Except, the latest FRB emerged from a pretty quiet neighbourhood.
A CHILLED OUT COSMOS
Dr Marcin Glowacki is an astronomer at the Curtin Institute of Radio Astronomy. He was part of the survey that discovered the unusual FRB.
It’s been given the clunky name of FRB 202111127I. And it was observed coming from a “fairly calm galaxy”.
The FRB’s host galaxy, a quiet corner of the universe (HI optical animation) | Glowacki et al.
“There’s a little bit of turbulence, but not much,” says Marcin.
“Not on the same level as other host galaxies we’ve identified.”
In galactic terms, being ‘calm’ means you’re not colliding with a nearby galaxy and your neutral hydrogen is fairly even.
MYSTERIOUS ORIGINS
Hydrogen is the building block of stars, so having a uniform spread means the galaxy is likely quiet.
If the galaxy hosting FRB 202111127I is as quiet as it seems, it probably doesn’t have the energetic bodies that astronomers predict produce FRBs.
“Other FRB galaxies show a strong asymmetric hydrogen signal indicating they’ve recently merged,” says Marcin.
“It could be that something else was responsible for this burst.”
“Or it could be a star, whose remnant created the FRB, formed another way, rather than from a galaxy merger.”
FRB PHONE HOME
It’s important to understand FRBs because they can be very useful for mapping space.
“They are also tools used by astronomers to learn more about the space between the host galaxy and Earth,” says Marcin.
Radio waves are one of the main ways we collect information about the far reaches of space.
The Australian Square Kilometre Array Pathfinder (ASKAP) is one of the most powerful tools used to measure these signals.

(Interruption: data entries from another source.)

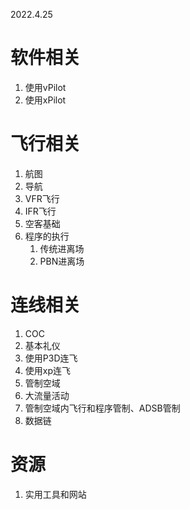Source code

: 2022.4.25

# 软件相关
1. 使用vPilot
2. 使用xPilot

# 飞行相关
1. 航图
2. 导航
3. VFR飞行
4. IFR飞行
5. 空客基础
6. 程序的执行
   1. 传统进离场
   2. PBN进离场

# 连线相关
1. COC
2. 基本礼仪
3. 使用P3D连飞
4. 使用xp连飞
6. 管制空域
7. 大流量活动
8. 管制空域内飞行和程序管制、ADSB管制
9. 数据链

# 资源
1. 实用工具和网站
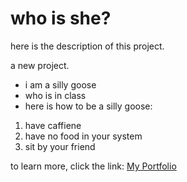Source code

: 
# who is she?
here is the description of this project.

a new project.

- i am a silly goose
- who is in class
- here is how to be a silly goose:
1. have caffiene 
2. have no food in your system
3. sit by your friend

to learn more, click the link:
[My Portfolio](https://kaitlynalley03.wixsite.com/my-site)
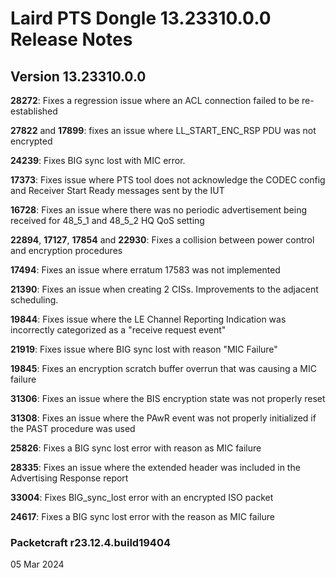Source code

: # Laird PTS Dongle 13.23310.0.0 Release Notes

## Version 13.23310.0.0

**28272**: Fixes a regression issue where an ACL connection failed to be re-established

**27822** and **17899**: fixes an issue where LL\_START\_ENC\_RSP PDU was not encrypted

**24239**: Fixes BIG sync lost with MIC error.

**17373**: Fixes issue where PTS tool does not acknowledge the CODEC config and Receiver Start Ready messages sent by the IUT

**16728**: Fixes an issue where there was no periodic advertisement being received for 48\_5\_1 and 48\_5\_2 HQ QoS setting

**22894**, **17127**, **17854** and **22930**: Fixes a collision between power control and encryption procedures

**17494**: Fixes an issue where erratum 17583 was not implemented

**21390**: Fixes an issue when creating 2 CISs. Improvements to the adjacent scheduling.

**19844**: Fixes issue where the LE Channel Reporting Indication was incorrectly categorized as a "receive request event"

**21919**: Fixes issue where BIG sync lost with reason "MIC Failure"

**19845**: Fixes an encryption scratch buffer overrun that was causing a MIC failure

**31306**: Fixes an issue where the BIS encryption state was not properly reset

**31308**: Fixes an issue where the PAwR event was not properly initialized if the PAST procedure was used

**25826**: Fixes a BIG sync lost error with reason as MIC failure

**28335**: Fixes an issue where the extended header was included in the Advertising Response report

**33004**: Fixes BIG\_sync\_lost error with an encrypted ISO packet

**24617**: Fixes a BIG sync lost error with the reason as MIC failure

### Packetcraft r23.12.4.build19404

05 Mar 2024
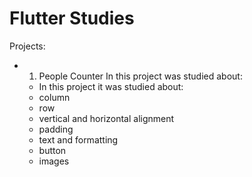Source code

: # Flutter Studies

Projects:
 - 01) People Counter
    In this project was studied about:
    * In this project it was studied about:
    * column
    * row
    * vertical and horizontal alignment
    * padding
    * text and formatting
    * button
    * images  
    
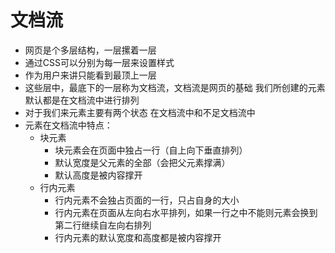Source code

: # 文档流



- 网页是个多层结构，一层摞着一层
- 通过CSS可以分别为每一层来设置样式
- 作为用户来讲只能看到最顶上一层
- 这些层中，最底下的一层称为文档流，文档流是网页的基础
	        我们所创建的元素默认都是在文档流中进行排列
- 对于我们来元素主要有两个状态
	        在文档流中和不足文档流中
- 元素在文档流中特点：
	- 块元素
		- 块元素会在页面中独占一行（自上向下垂直排列）
		- 默认宽度是父元素的全部（会把父元素撑满）
		- 默认高度是被内容撑开
	- 行内元素
		- 行内元素不会独占页面的一行，只占自身的大小
		- 行内元素在页面从左向右水平排列，如果一行之中不能则元素会换到第二行继续自左向右排列
		- 行内元素的默认宽度和高度都是被内容撑开



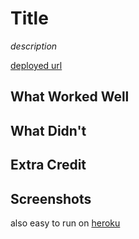 # Title

*description*

[deployed url](http://url-if-deployed-here)

## What Worked Well

## What Didn't

## Extra Credit

## Screenshots


also easy to run on [heroku](https://devcenter.heroku.com/articles/getting-started-with-nodejs#deploy-the-app)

ASKAP currently consists of 36 radio antennas pointing skywards in Murchison, WA.
The ASKAP telescope detects stars, galactic mergers and FRBs by collecting radio waves. Capturing these powerful radio beams is like getting a detailed snapshot of a section of space.
GETTING LOUDER
Astronomers are detecting more FRBs than ever.
Artist’s depiction of a pulsar with a rubble disk | NASA
The first FRB was found in 2007 using archival data. Over the next decade, astronomers detected an additional 140 FRBs. By mid-2020, the Canadian Hydrogen Intensity Mapping Experiment had detected over 1000.
“Most of these FRBs have not been localised but ASKAP is able to pinpoint where they come from and study their surrounding environment,” says Marcin.
The sky is full of these incredible bursts of radio waves, sending information from across the universe straight to Earth.
And we’ve only just begun to open our eyes to them.